Rice Noodle Salad with Quick Kimchee Recipe

Try your hand making this colourful and crunchy Asian salad, bursting with vegetables and hearty rice noodles, served alongside a speedy and fiery kimchee which packs a punch.
Serves 4 - 5 mins to prepare and 20 mins to cook - 421 calories / serving


large handful beansprouts
1 x 375g bag ready-cooked rice noodles
1 x 160g pack cooked and peeled king prawns
150g (5oz) edamame or soya beans, defrosted if frozen
4 spring onions, shredded
1 carrot, cut into matchsticks
2 tbsp toasted sesame seeds
1 tbsp honey
2 tsp sesame oil
1 tbsp rice wine vinegar

For the kimchee
1/4 Chinese cabbage, halved lengthways
2 tbsp chilli sauce
1 1/2 tsp sesame oil
1 tsp fish sauce

Shop Ingredients

To make the kimchee, blanch the cabbage in a pan of boiling salted water for 1 minute. Remove with a slotted spoon (reserving the cooking water) and refresh under cold running water; drain well. Set aside on kitchen paper for 2-3 minutes, until completely dry, then cut into bite-sized pieces.

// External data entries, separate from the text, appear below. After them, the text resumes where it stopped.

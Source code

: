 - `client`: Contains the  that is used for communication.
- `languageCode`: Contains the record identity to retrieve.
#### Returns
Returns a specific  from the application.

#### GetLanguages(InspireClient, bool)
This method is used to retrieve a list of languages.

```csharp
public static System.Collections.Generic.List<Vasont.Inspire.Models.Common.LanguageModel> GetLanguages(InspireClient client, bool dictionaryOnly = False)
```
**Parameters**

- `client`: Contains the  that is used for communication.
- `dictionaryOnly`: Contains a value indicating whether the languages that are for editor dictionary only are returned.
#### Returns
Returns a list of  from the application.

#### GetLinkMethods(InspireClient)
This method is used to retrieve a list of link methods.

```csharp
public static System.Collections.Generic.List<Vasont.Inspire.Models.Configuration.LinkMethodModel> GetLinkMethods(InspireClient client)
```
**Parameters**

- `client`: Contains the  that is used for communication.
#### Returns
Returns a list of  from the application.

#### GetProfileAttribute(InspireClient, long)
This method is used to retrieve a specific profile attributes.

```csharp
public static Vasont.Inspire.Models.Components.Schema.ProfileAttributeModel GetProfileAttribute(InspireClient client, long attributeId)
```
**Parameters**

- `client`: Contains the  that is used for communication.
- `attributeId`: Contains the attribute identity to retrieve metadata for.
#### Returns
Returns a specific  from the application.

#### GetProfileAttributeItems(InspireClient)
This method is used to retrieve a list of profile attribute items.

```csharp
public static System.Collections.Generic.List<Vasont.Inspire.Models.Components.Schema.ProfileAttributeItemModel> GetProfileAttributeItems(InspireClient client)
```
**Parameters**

In a large bowl, whisk together the chilli sauce, sesame oil and fish sauce. Add the chopped cabbage and stir until well coated. Cover and set aside.
Meanwhile, tip the beansprouts and noodles into the reserved boiling water and cook for 1 minute. Drain, refresh under cold water and drain again.
In a large serving bowl, combine the beansprouts, noodles, prawns, beans, spring onions and carrot. Scatter over most of the sesame seeds (reserving 1 tsp to garnish the salad) and toss to combine.

In a bowl, whisk the honey, sesame oil and rice wine vinegar to make a dressing. Pour it over the salad; toss to coat. Scatter over the reserved sesame seeds and serve with the kimchee.